* _Instructions for the task_
Give the number of lines in the data below that contain "when", with no other words.

BEGIN Records

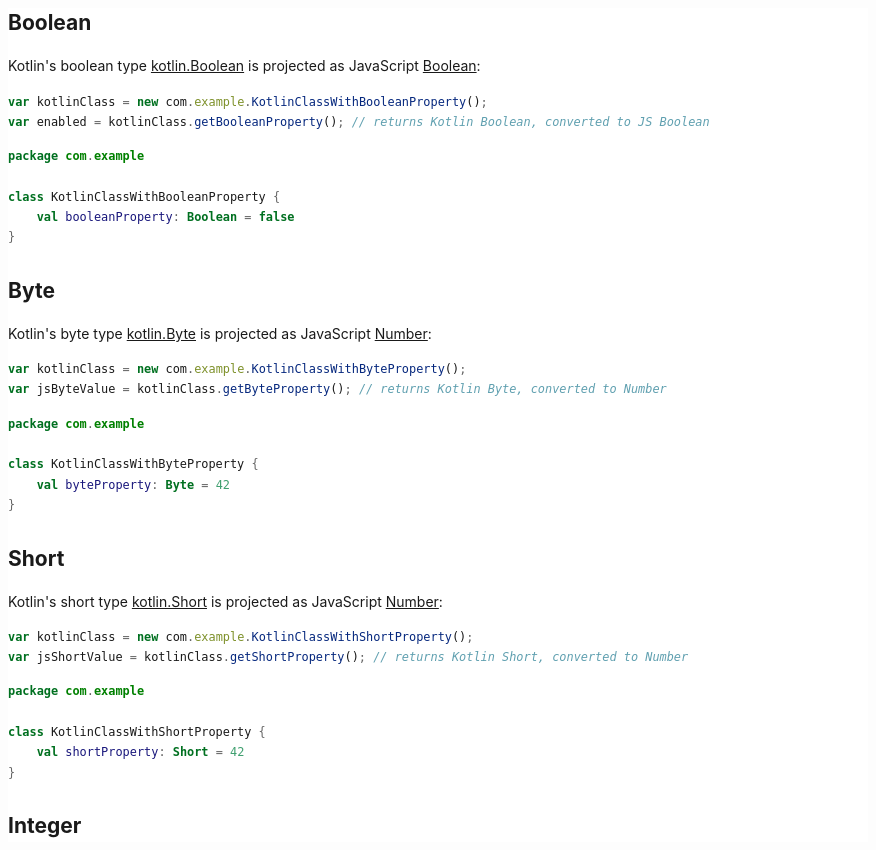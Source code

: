 ## Boolean

Kotlin's boolean type [kotlin.Boolean](https://kotlinlang.org/api/latest/jvm/stdlib/kotlin/-boolean/index.html) is projected as JavaScript [Boolean](http://www.w3schools.com/jsref/jsref_obj_boolean.asp):

``` JavaScript
var kotlinClass = new com.example.KotlinClassWithBooleanProperty();
var enabled = kotlinClass.getBooleanProperty(); // returns Kotlin Boolean, converted to JS Boolean
```

``` Kotlin
package com.example

class KotlinClassWithBooleanProperty {
    val booleanProperty: Boolean = false
}
```

## Byte

Kotlin's byte type [kotlin.Byte](https://kotlinlang.org/api/latest/jvm/stdlib/kotlin/-byte/index.html) is projected as JavaScript [Number](http://www.w3schools.com/jsref/jsref_obj_number.asp):

``` JavaScript
var kotlinClass = new com.example.KotlinClassWithByteProperty();
var jsByteValue = kotlinClass.getByteProperty(); // returns Kotlin Byte, converted to Number
```

``` Kotlin
package com.example

class KotlinClassWithByteProperty {
    val byteProperty: Byte = 42
}
```

## Short

Kotlin's short type [kotlin.Short](https://kotlinlang.org/api/latest/jvm/stdlib/kotlin/-short/index.html) is projected as JavaScript [Number](http://www.w3schools.com/jsref/jsref_obj_number.asp):

``` JavaScript
var kotlinClass = new com.example.KotlinClassWithShortProperty();
var jsShortValue = kotlinClass.getShortProperty(); // returns Kotlin Short, converted to Number
```

``` Kotlin
package com.example

class KotlinClassWithShortProperty {
    val shortProperty: Short = 42
}
```

## Integer
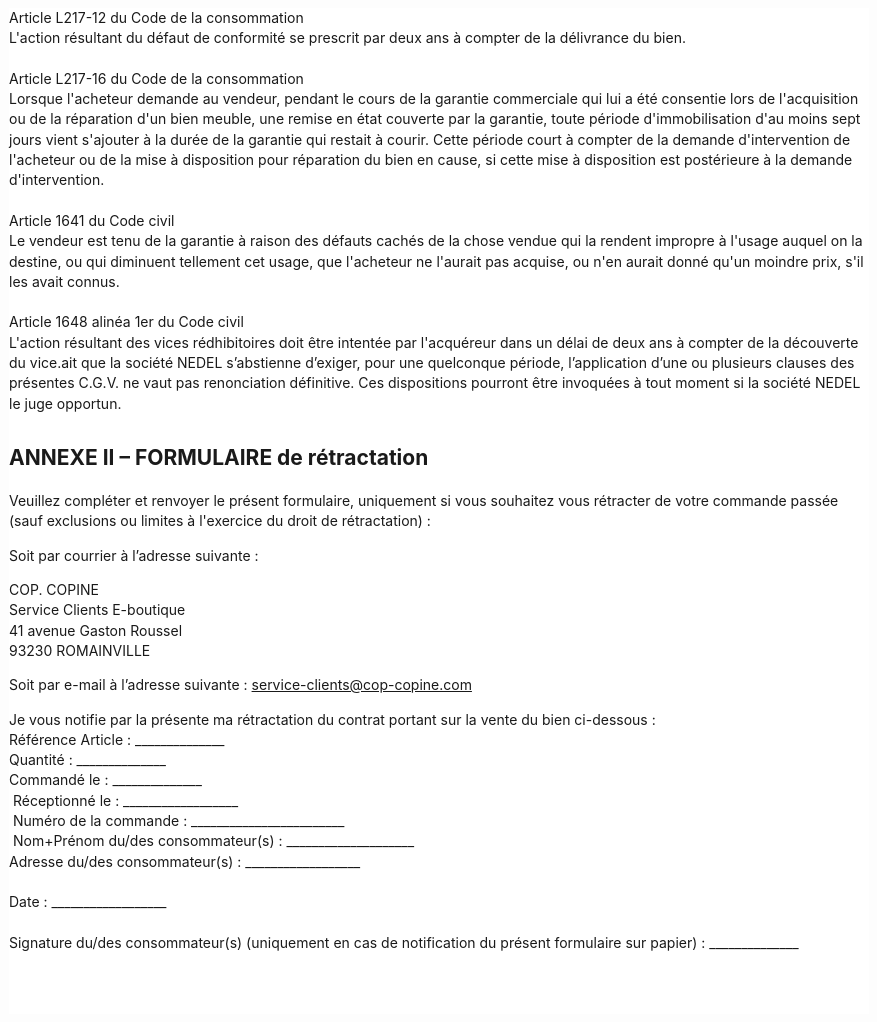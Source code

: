 Article L217-12 du Code de la consommation  
L'action résultant du défaut de conformité se prescrit par deux ans à compter de la délivrance du bien.  
   
Article L217-16 du Code de la consommation  
Lorsque l'acheteur demande au vendeur, pendant le cours de la garantie commerciale qui lui a été consentie lors de l'acquisition ou de la réparation d'un bien meuble, une remise en état couverte par la garantie, toute période d'immobilisation d'au moins sept jours vient s'ajouter à la durée de la garantie qui restait à courir. Cette période court à compter de la demande d'intervention de l'acheteur ou de la mise à disposition pour réparation du bien en cause, si cette mise à disposition est postérieure à la demande d'intervention.  
   
Article 1641 du Code civil  
Le vendeur est tenu de la garantie à raison des défauts cachés de la chose vendue qui la rendent impropre à l'usage auquel on la destine, ou qui diminuent tellement cet usage, que l'acheteur ne l'aurait pas acquise, ou n'en aurait donné qu'un moindre prix, s'il les avait connus.  
   
Article 1648 alinéa 1er du Code civil  
L'action résultant des vices rédhibitoires doit être intentée par l'acquéreur dans un délai de deux ans à compter de la découverte du vice.ait que la société NEDEL s’abstienne d’exiger, pour une quelconque période, l’application d’une ou plusieurs clauses des présentes C.G.V. ne vaut pas renonciation définitive. Ces dispositions pourront être invoquées à tout moment si la société NEDEL le juge opportun.

ANNEXE II – FORMULAIRE de rétractation
--------------------------------------

Veuillez compléter et renvoyer le présent formulaire, uniquement si vous souhaitez vous rétracter de votre commande passée (sauf exclusions ou limites à l'exercice du droit de rétractation) :  
  
Soit par courrier à l’adresse suivante :  
  
COP. COPINE  
Service Clients E-boutique  
41 avenue Gaston Roussel  
93230 ROMAINVILLE  
  
Soit par e-mail à l’adresse suivante : [service-clients@cop-copine.com](mailto:service-clients@cop-copine.com)   
  
Je vous notifie par la présente ma rétractation du contrat portant sur la vente du bien ci-dessous :  
Référence Article : \_\_\_\_\_\_\_\_\_\_\_\_\_\_  
Quantité : \_\_\_\_\_\_\_\_\_\_\_\_\_\_  
Commandé le : \_\_\_\_\_\_\_\_\_\_\_\_\_\_  
 Réceptionné le : \_\_\_\_\_\_\_\_\_\_\_\_\_\_\_\_\_\_  
 Numéro de la commande : \_\_\_\_\_\_\_\_\_\_\_\_\_\_\_\_\_\_\_\_\_\_\_\_  
 Nom+Prénom du/des consommateur(s) : \_\_\_\_\_\_\_\_\_\_\_\_\_\_\_\_\_\_\_\_  
Adresse du/des consommateur(s) : \_\_\_\_\_\_\_\_\_\_\_\_\_\_\_\_\_\_  
   
Date : \_\_\_\_\_\_\_\_\_\_\_\_\_\_\_\_\_\_  
   
Signature du/des consommateur(s) (uniquement en cas de notification du présent formulaire sur papier) : \_\_\_\_\_\_\_\_\_\_\_\_\_\_  
   
   
 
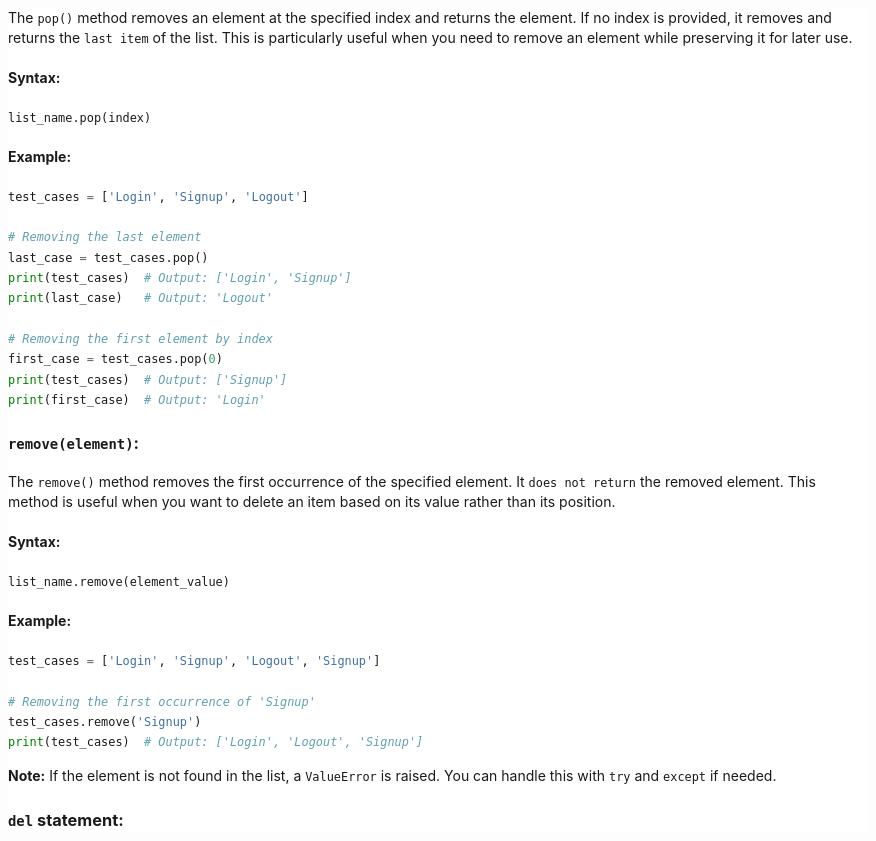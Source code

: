 The `pop()` method removes an element at the specified index and returns the element. If no index is provided, it removes and returns the `last item` of the list. This is particularly useful when you need to remove an element while preserving it for later use.


#### Syntax:

```python
list_name.pop(index)
```


#### Example:

```python
test_cases = ['Login', 'Signup', 'Logout']

# Removing the last element
last_case = test_cases.pop()
print(test_cases)  # Output: ['Login', 'Signup']
print(last_case)   # Output: 'Logout'

# Removing the first element by index
first_case = test_cases.pop(0)
print(test_cases)  # Output: ['Signup']
print(first_case)  # Output: 'Login'
```


### `remove(element)`:

The `remove()` method removes the first occurrence of the specified element. It `does not return` the removed element. This method is useful when you want to delete an item based on its value rather than its position.


#### Syntax:

```python
list_name.remove(element_value)
```


#### Example:

```python
test_cases = ['Login', 'Signup', 'Logout', 'Signup']

# Removing the first occurrence of 'Signup'
test_cases.remove('Signup')
print(test_cases)  # Output: ['Login', 'Logout', 'Signup']
```

**Note:** If the element is not found in the list, a `ValueError` is raised. You can handle this with `try` and `except` if needed.


### `del` statement:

END Records

* _Finished task_
2